Cela fait maintenant presque deux mois que je parcours quotidiennement la presse internationale à la recherche d’information sur la crise qui nous frappe, et, malgré une légère amélioration au cours des derniers jours (il n’y a vraiment plus le moyen de faire autrement, tant la situation se détériore rapidement), je suis consterné par le manque d’informations à ce sujet dans les médias canadiens et québécois. L’information nous est distillée au compte-gouttes.
On finit par se demander si c’est parce que nos journalistes sont trop paresseux pour faire le travail de recherche nécessaire, ou qu’ils estiment que nous ne sommes pas suffisamment évolués pour nous intéresser aux affaires du monde, ou encore pas suffisamment intelligents pour comprendre. Une dernière possibilité serait qu’ils ont reçu instruction de leurs patrons de ne pas aborder certains sujets.
Autrement dit, le manque d’information dont nous souffrons serait dû soit à la paresse des journalistes, soit à leur mépris de leur auditoire, soit à la censure des patrons de presse écrite ou électronique.
Remarquez, la situation à ce sujet n’est pas tellement meilleure aux États-Unis et en Europe, notamment en France. L’Angleterre fait exception. Il existe dans ce pays une tradition de liberté de presse qui lui fait honneur et dont les approches mercantilistes ou oligarchiques des Robert Maxwell et Rupert Murdoch de ce monde ne sont pas parvenues à venir à bout.
Et cela donne des résultats stupéfiants ! Ainsi, avant-hier matin, la BBC, l’équivalent de notre Société Radio-Canada, diffusait sur sa chaîne d’information continue une entrevue avec un « trader », un de ces « golden-boys » de la finance internationale qui trouvent le moyen de faire de l’argent quand tout le monde en perd, et qui annonçait le plus calmement du monde, comme si la chose allait entièrement de soi, que l’effondrement des marchés était imminent.

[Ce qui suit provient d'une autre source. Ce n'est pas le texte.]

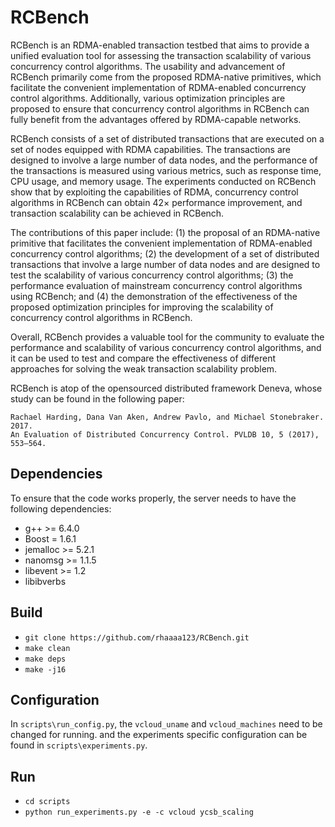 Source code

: RCBench
=======

RCBench is an RDMA-enabled transaction testbed that aims to provide a unified evaluation tool for assessing the transaction scalability of various concurrency control algorithms. The usability and advancement of RCBench primarily come from the proposed RDMA-native primitives, which facilitate the convenient implementation of RDMA-enabled concurrency control algorithms. Additionally, various optimization principles are proposed to ensure that concurrency control algorithms in RCBench can fully benefit from the advantages offered by RDMA-capable networks.

RCBench consists of a set of distributed transactions that are executed on a set of nodes equipped with RDMA capabilities. The transactions are designed to involve a large number of data nodes, and the performance of the transactions is measured using various metrics, such as response time, CPU usage, and memory usage. The experiments conducted on RCBench show that by exploiting the capabilities of RDMA, concurrency control algorithms in RCBench can obtain 42× performance improvement, and transaction scalability can be achieved in RCBench.

The contributions of this paper include: (1) the proposal of an RDMA-native primitive that facilitates the convenient implementation of RDMA-enabled concurrency control algorithms; (2) the development of a set of distributed transactions that involve a large number of data nodes and are designed to test the scalability of various concurrency control algorithms; (3) the performance evaluation of mainstream concurrency control algorithms using RCBench; and (4) the demonstration of the effectiveness of the proposed optimization principles for improving the scalability of concurrency control algorithms in RCBench.

Overall, RCBench provides a valuable tool for the community to evaluate the performance and scalability of various concurrency control algorithms, and it can be used to test and compare the effectiveness of different approaches for solving the weak transaction scalability problem.

RCBench is atop of the opensourced distributed framework Deneva, whose study can be found in the following paper:

    Rachael Harding, Dana Van Aken, Andrew Pavlo, and Michael Stonebraker. 2017.
    An Evaluation of Distributed Concurrency Control. PVLDB 10, 5 (2017), 553–564.
    

Dependencies
------------
To ensure that the code works properly, the server needs to have the following dependencies:
- g++ >= 6.4.0
- Boost = 1.6.1
- jemalloc >= 5.2.1
- nanomsg >= 1.1.5
- libevent >= 1.2
- libibverbs

Build
--------------
- `git clone https://github.com/rhaaaa123/RCBench.git`
- `make clean`
- `make deps`
- `make -j16`

Configuration
-------------
In `scripts\run_config.py`, the `vcloud_uname` and `vcloud_machines` need to be changed for running. and the experiments specific configuration can be found in `scripts\experiments.py`.

Run
-------------
- `cd scripts`
- `python run_experiments.py -e -c vcloud ycsb_scaling`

Rastani, le trader qui "priait" pour la... par asi
En trois minutes et demi, vous aviez le portrait d’une situation que tous les spécialistes des marchés prévoient depuis trois ans, mais que les pouvoirs qui nous gouvernent nous ont sciemment et délibérément cachée pour des motifs indéfendables quand ils ne sont pas tout simplement inacceptables. Et quand je parle de pouvoirs qui nous gouvernent, je fais autant référence à ceux qui sont élus qu’à ceux qui ne le sont pas et qui s’agitent dans l’ombre ou se travestissent pour mieux nous manipuler à leur avantage, comme la Presse ou l’Institut économique de Montréal, pour ne nommer que ceux-là.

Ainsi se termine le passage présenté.